Required action
Please set down each record exactly as it appears, but leave out any pictures.

***

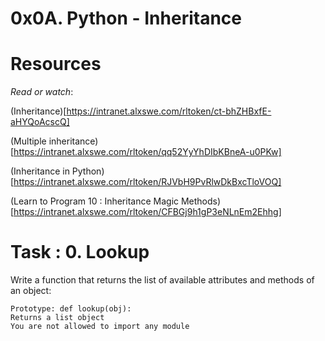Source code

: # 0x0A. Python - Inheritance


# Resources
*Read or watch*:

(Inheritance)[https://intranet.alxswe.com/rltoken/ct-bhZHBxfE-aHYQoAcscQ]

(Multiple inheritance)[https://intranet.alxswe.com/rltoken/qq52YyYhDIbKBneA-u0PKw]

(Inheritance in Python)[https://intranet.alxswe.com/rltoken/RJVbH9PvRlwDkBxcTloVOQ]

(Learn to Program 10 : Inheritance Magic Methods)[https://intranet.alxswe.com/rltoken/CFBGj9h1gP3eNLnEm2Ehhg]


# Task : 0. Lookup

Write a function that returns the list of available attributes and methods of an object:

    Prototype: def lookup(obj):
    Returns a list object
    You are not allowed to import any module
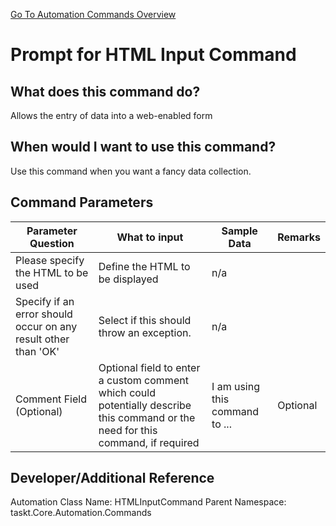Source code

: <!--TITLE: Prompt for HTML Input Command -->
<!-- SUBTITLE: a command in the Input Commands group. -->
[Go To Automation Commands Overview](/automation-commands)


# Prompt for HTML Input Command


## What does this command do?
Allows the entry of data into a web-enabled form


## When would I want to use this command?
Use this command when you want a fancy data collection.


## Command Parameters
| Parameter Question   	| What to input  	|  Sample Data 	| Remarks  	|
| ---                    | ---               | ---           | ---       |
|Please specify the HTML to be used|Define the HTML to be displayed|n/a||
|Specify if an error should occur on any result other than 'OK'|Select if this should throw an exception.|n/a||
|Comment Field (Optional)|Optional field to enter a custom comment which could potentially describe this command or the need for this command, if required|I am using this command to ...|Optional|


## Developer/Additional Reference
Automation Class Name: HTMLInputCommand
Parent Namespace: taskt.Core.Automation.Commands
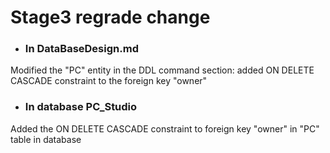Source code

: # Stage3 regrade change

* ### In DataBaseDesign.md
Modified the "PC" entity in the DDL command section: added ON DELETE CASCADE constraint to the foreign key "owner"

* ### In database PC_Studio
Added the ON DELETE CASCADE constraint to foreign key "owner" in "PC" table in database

***

Written answer
Source code

: # 0x0A. Python - Inheritance


# Resources
*Read or watch*:

(Inheritance)[https://intranet.alxswe.com/rltoken/ct-bhZHBxfE-aHYQoAcscQ]

(Multiple inheritance)[https://intranet.alxswe.com/rltoken/qq52YyYhDIbKBneA-u0PKw]

(Inheritance in Python)[https://intranet.alxswe.com/rltoken/RJVbH9PvRlwDkBxcTloVOQ]

(Learn to Program 10 : Inheritance Magic Methods)[https://intranet.alxswe.com/rltoken/CFBGj9h1gP3eNLnEm2Ehhg]


# Task : 0. Lookup

Write a function that returns the list of available attributes and methods of an object:

    Prototype: def lookup(obj):
    Returns a list object
    You are not allowed to import any module
Source code

: <!--TITLE: Prompt for HTML Input Command -->
<!-- SUBTITLE: a command in the Input Commands group. -->
[Go To Automation Commands Overview](/automation-commands)


# Prompt for HTML Input Command


## What does this command do?
Allows the entry of data into a web-enabled form


## When would I want to use this command?
Use this command when you want a fancy data collection.


## Command Parameters
| Parameter Question   	| What to input  	|  Sample Data 	| Remarks  	|
| ---                    | ---               | ---           | ---       |
|Please specify the HTML to be used|Define the HTML to be displayed|n/a||
|Specify if an error should occur on any result other than 'OK'|Select if this should throw an exception.|n/a||
|Comment Field (Optional)|Optional field to enter a custom comment which could potentially describe this command or the need for this command, if required|I am using this command to ...|Optional|


## Developer/Additional Reference
Automation Class Name: HTMLInputCommand
Parent Namespace: taskt.Core.Automation.Commands
Source code

: # Stage3 regrade change

* ### In DataBaseDesign.md
Modified the "PC" entity in the DDL command section: added ON DELETE CASCADE constraint to the foreign key "owner"

* ### In database PC_Studio
Added the ON DELETE CASCADE constraint to foreign key "owner" in "PC" table in database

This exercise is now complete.